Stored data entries
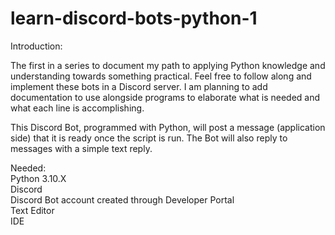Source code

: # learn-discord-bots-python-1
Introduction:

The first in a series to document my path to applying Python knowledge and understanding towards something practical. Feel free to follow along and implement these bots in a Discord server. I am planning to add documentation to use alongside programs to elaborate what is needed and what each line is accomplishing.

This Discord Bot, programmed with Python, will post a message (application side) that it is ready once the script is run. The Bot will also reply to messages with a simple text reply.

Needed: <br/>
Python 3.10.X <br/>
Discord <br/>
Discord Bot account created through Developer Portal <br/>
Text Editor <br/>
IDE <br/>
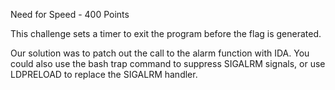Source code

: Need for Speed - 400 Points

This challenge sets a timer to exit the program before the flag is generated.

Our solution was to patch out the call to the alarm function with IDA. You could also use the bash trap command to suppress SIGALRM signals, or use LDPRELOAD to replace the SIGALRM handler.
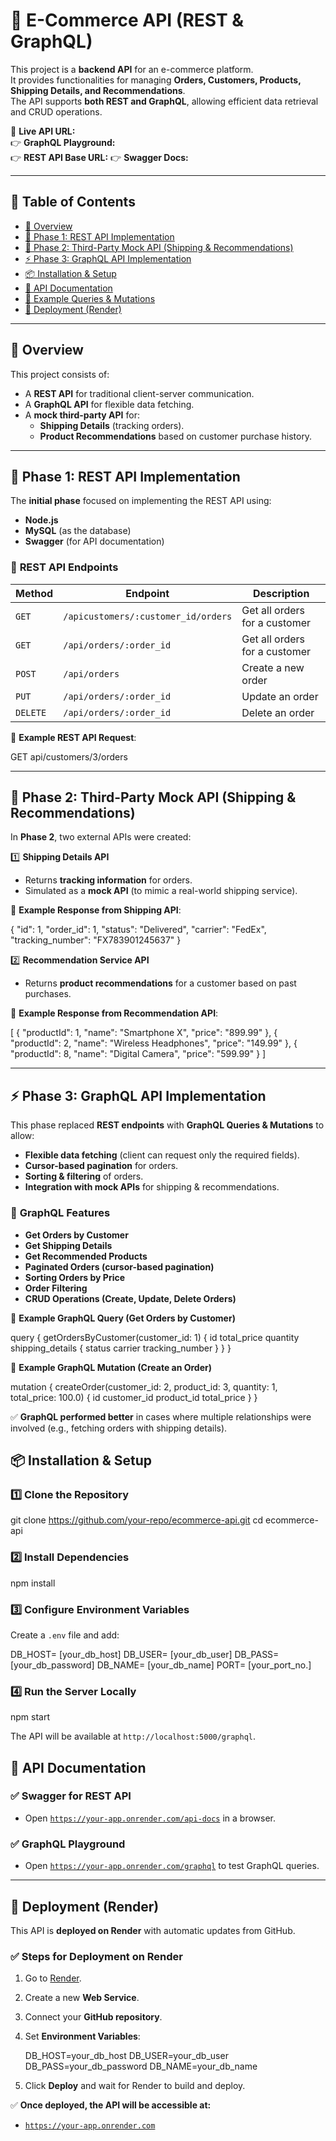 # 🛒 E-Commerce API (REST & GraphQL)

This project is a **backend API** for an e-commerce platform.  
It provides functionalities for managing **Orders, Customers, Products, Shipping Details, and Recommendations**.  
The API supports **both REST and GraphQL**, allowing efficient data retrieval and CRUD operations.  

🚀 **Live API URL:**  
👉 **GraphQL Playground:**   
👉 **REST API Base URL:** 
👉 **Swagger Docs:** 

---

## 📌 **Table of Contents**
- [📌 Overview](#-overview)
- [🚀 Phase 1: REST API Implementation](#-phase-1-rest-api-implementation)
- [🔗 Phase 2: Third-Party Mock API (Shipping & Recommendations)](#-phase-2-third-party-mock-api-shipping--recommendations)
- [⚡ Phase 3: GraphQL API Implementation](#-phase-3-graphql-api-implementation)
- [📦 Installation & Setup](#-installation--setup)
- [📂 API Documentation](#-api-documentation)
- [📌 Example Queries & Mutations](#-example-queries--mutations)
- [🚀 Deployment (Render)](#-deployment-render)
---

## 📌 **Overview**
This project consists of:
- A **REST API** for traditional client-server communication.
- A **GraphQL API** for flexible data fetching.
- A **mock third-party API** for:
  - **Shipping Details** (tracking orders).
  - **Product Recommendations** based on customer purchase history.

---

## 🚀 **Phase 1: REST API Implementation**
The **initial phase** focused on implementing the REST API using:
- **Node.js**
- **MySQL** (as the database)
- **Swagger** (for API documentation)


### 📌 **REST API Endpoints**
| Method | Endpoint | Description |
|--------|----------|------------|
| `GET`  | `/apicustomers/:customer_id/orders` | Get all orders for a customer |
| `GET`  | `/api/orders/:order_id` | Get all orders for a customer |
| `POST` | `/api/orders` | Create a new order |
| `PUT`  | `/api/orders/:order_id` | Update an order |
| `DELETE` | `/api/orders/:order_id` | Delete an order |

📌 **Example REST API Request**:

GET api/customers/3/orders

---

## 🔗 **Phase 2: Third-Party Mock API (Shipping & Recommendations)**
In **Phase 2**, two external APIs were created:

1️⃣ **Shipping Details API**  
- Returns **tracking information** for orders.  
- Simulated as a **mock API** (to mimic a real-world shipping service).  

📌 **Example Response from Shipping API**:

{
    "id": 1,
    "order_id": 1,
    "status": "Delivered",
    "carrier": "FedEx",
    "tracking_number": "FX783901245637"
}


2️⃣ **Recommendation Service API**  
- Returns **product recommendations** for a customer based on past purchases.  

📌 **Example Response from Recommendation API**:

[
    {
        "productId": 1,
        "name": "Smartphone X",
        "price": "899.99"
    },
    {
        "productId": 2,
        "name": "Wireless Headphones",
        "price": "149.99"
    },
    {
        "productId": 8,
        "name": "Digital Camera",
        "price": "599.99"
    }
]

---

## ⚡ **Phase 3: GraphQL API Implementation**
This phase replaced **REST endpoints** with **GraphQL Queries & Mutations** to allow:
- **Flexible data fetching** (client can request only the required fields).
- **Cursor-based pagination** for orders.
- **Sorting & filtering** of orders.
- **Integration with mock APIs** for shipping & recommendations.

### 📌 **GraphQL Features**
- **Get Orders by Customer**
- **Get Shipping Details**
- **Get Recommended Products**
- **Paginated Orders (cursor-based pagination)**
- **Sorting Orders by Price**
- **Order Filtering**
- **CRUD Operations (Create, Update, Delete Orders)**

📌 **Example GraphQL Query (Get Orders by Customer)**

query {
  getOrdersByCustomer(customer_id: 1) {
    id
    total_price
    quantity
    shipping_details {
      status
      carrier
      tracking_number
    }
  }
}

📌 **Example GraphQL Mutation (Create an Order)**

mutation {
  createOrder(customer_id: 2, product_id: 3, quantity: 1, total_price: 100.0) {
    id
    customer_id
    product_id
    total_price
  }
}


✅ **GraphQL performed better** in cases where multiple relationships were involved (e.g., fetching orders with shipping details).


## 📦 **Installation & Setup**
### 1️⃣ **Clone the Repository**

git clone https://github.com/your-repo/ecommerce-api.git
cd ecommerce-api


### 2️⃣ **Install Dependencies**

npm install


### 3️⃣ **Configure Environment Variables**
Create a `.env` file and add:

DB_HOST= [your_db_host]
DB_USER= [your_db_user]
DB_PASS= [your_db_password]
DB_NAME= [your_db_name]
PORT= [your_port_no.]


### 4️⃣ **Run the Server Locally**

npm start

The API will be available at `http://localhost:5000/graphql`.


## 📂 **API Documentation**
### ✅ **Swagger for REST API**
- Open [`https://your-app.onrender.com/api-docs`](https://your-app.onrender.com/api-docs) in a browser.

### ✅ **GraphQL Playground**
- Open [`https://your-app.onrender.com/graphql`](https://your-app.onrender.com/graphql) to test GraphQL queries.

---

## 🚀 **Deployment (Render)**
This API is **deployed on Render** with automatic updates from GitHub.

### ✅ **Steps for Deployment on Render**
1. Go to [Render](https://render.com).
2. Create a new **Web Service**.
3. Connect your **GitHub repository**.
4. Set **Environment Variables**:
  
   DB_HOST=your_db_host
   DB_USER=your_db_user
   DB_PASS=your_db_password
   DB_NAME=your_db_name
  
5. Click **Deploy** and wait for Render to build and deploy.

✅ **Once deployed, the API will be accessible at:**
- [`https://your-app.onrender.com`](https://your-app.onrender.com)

...

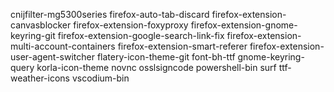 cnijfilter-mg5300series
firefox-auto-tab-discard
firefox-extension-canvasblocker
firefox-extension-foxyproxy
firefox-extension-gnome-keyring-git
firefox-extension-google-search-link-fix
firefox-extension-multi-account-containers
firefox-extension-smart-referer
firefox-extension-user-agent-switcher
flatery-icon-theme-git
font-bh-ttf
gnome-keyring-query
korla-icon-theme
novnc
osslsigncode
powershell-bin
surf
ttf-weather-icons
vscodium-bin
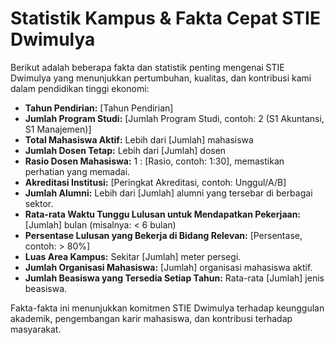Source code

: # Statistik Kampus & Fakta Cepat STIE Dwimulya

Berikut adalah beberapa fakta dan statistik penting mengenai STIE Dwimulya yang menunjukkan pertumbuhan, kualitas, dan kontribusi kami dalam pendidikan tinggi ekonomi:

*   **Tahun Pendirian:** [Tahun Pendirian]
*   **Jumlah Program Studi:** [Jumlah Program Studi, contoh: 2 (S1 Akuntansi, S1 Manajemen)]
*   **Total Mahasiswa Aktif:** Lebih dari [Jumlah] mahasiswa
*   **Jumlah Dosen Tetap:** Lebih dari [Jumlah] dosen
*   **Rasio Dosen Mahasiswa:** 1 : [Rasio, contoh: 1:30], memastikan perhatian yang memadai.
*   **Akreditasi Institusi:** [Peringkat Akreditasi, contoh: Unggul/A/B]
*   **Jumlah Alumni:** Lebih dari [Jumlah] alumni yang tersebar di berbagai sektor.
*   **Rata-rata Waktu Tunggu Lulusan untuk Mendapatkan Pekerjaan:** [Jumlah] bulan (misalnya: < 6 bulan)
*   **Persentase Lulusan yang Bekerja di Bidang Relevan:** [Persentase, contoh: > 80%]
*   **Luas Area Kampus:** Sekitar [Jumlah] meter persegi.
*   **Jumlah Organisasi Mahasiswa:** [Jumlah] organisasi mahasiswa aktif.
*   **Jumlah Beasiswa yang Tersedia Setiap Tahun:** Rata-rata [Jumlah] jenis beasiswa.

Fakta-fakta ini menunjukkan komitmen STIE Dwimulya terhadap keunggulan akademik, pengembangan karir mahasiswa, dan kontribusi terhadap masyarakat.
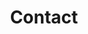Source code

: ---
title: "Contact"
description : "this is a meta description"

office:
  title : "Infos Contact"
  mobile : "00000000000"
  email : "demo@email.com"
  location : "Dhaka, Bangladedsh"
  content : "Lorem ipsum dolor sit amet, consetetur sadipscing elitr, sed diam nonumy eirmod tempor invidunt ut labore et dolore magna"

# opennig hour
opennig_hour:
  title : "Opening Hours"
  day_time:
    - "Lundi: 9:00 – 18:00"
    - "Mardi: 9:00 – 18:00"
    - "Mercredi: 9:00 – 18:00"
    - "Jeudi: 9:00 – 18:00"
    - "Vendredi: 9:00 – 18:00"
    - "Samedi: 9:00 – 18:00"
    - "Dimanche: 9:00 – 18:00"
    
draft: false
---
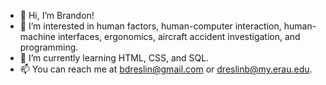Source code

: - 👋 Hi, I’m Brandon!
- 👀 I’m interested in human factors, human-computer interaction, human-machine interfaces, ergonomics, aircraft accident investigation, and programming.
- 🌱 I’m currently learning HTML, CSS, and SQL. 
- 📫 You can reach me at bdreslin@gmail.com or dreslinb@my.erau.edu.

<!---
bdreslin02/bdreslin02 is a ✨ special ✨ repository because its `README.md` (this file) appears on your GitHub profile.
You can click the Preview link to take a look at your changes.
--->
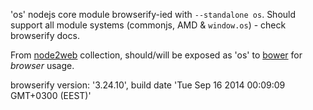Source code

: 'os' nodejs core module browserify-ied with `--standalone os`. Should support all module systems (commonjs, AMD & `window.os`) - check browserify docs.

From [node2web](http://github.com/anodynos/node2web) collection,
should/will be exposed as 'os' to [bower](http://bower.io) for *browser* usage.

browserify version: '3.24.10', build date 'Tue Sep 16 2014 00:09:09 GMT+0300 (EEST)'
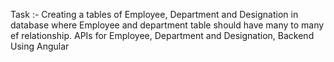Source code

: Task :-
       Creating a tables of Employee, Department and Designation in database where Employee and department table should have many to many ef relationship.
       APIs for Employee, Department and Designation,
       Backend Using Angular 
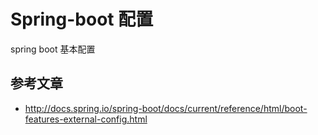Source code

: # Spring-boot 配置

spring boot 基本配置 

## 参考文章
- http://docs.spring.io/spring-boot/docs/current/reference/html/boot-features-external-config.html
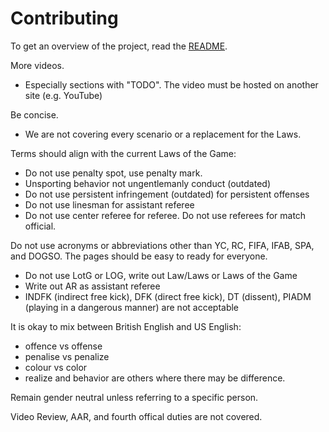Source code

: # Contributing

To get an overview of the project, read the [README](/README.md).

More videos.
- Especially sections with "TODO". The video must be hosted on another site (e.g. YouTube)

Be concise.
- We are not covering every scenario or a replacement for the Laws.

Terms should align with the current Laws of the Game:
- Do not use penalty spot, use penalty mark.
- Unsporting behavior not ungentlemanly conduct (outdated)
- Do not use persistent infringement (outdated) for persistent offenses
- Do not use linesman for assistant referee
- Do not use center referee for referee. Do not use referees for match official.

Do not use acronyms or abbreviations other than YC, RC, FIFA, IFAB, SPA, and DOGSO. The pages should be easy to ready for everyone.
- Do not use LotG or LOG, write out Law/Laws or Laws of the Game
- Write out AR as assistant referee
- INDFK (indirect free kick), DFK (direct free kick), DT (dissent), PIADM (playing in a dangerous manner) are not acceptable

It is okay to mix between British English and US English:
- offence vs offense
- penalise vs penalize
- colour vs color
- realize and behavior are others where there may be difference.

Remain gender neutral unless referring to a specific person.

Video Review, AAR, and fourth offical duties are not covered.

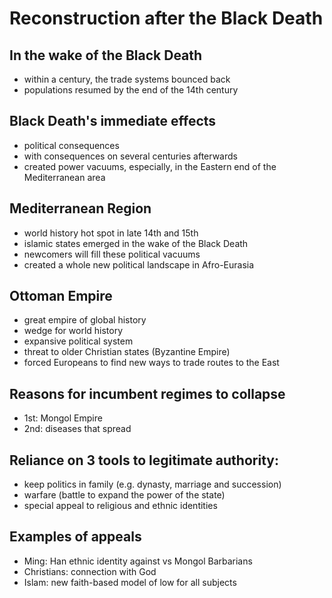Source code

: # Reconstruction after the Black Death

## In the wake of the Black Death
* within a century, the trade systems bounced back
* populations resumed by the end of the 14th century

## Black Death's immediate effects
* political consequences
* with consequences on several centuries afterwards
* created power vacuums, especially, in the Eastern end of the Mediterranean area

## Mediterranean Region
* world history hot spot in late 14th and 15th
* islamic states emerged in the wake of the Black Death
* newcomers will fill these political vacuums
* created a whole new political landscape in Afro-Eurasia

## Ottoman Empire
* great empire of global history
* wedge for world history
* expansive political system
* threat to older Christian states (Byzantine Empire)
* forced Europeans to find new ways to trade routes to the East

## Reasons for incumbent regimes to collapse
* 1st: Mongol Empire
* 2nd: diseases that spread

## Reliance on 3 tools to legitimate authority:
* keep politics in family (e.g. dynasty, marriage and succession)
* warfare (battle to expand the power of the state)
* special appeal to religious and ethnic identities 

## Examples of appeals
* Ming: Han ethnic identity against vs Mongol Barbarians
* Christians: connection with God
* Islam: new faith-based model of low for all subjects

* [How to complete this task]: Could you transcribe the entries above word for word, from the line with "### ✅ **Swagger for REST API**" down to the line with "### ✅ **Steps for Deployment on Render**", keeping both?

* [Answer to this problem]:
### ✅ **Swagger for REST API**
- Open [`https://your-app.onrender.com/api-docs`](https://your-app.onrender.com/api-docs) in a browser.

### ✅ **GraphQL Playground**
- Open [`https://your-app.onrender.com/graphql`](https://your-app.onrender.com/graphql) to test GraphQL queries.

---

## 🚀 **Deployment (Render)**
This API is **deployed on Render** with automatic updates from GitHub.

### ✅ **Steps for Deployment on Render**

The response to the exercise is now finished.